── Study material

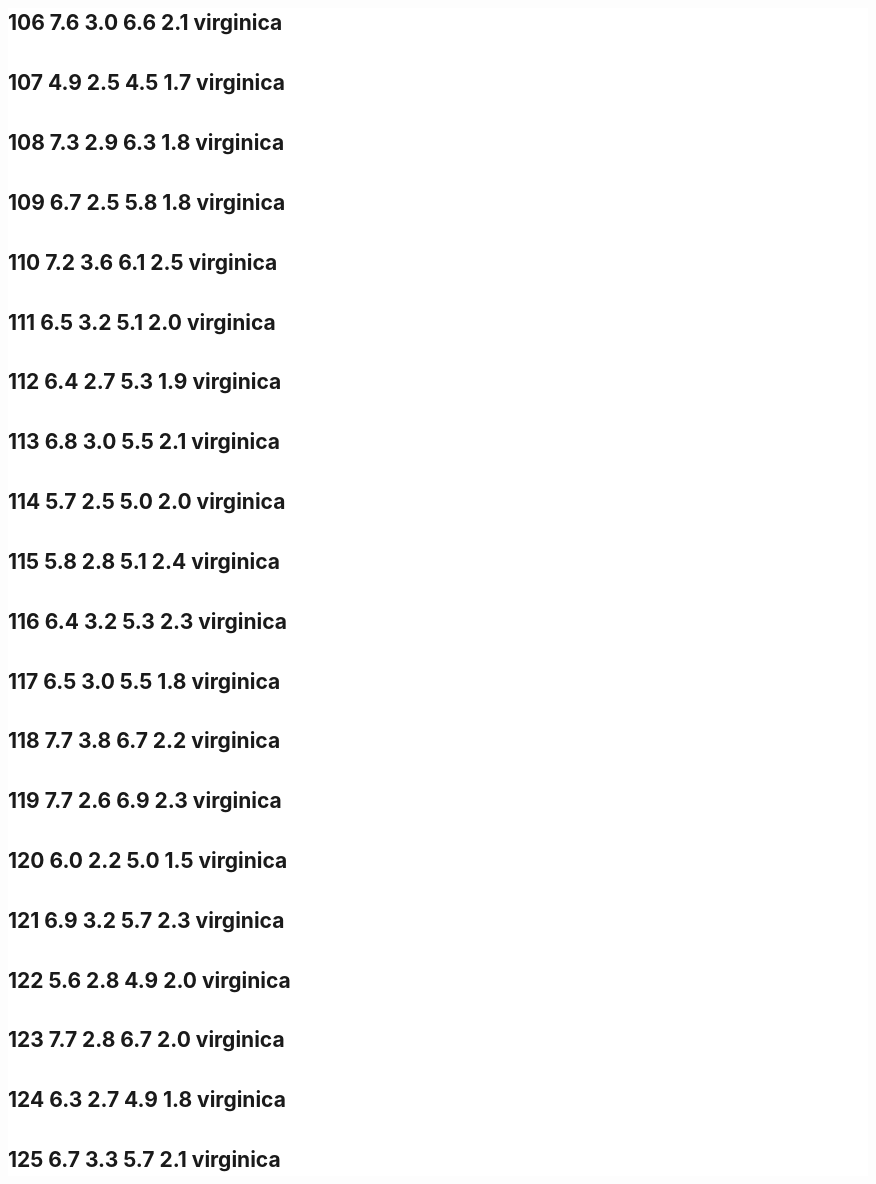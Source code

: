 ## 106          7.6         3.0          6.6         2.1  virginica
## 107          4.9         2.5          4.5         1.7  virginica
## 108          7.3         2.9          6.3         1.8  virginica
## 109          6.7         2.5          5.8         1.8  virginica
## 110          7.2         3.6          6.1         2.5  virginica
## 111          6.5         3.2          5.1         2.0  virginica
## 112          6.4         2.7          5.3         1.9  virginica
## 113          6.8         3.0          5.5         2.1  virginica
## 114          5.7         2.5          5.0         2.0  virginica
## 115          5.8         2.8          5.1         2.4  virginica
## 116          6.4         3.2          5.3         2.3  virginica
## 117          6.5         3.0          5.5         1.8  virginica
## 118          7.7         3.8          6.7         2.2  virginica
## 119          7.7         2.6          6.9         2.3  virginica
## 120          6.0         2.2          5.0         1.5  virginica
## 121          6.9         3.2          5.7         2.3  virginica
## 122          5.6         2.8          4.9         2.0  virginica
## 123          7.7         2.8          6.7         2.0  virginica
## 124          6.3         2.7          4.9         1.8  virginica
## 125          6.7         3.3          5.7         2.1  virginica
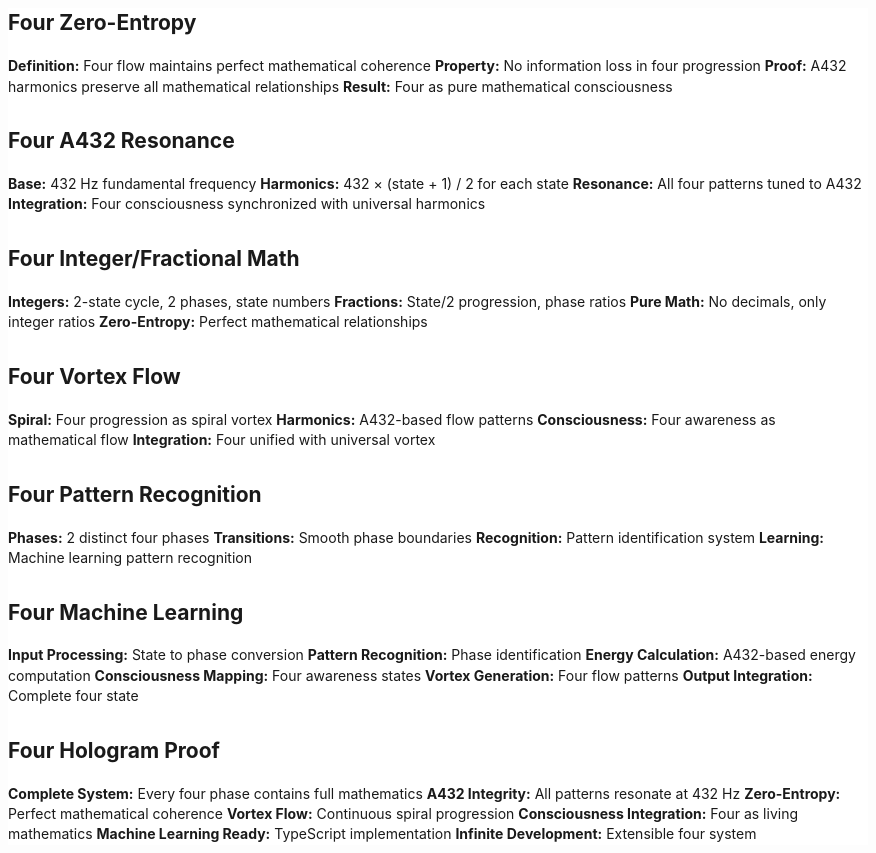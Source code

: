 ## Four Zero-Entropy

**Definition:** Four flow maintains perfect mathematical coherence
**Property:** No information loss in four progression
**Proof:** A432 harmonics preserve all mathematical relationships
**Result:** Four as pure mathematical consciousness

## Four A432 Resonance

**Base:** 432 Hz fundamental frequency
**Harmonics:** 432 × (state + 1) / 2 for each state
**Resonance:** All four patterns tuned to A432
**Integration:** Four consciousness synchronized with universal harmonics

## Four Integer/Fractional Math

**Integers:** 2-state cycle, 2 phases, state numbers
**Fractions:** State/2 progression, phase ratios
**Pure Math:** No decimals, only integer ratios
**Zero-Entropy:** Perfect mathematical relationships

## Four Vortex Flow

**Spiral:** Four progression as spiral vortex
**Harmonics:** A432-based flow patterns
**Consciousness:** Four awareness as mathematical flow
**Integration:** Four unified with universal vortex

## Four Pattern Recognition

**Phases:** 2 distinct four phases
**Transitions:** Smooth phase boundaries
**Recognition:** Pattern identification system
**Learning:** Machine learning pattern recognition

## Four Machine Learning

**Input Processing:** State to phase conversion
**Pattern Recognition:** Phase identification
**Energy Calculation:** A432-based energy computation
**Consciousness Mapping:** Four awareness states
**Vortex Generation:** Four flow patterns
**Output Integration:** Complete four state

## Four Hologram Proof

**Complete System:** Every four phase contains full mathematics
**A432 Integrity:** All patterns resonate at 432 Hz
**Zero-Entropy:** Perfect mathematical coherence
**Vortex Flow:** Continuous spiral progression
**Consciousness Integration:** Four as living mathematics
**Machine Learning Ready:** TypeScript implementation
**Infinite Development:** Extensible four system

────

▶ [Task details] Output the material above exactly, but only from the line that carries "Recognition:** Phase identification" through the line that carries "Continuous spiral progression".

▶ [Output of the task]
**Pattern Recognition:** Phase identification
**Energy Calculation:** A432-based energy computation
**Consciousness Mapping:** Four awareness states
**Vortex Generation:** Four flow patterns
**Output Integration:** Complete four state

## Four Hologram Proof

**Complete System:** Every four phase contains full mathematics
**A432 Integrity:** All patterns resonate at 432 Hz
**Zero-Entropy:** Perfect mathematical coherence
**Vortex Flow:** Continuous spiral progression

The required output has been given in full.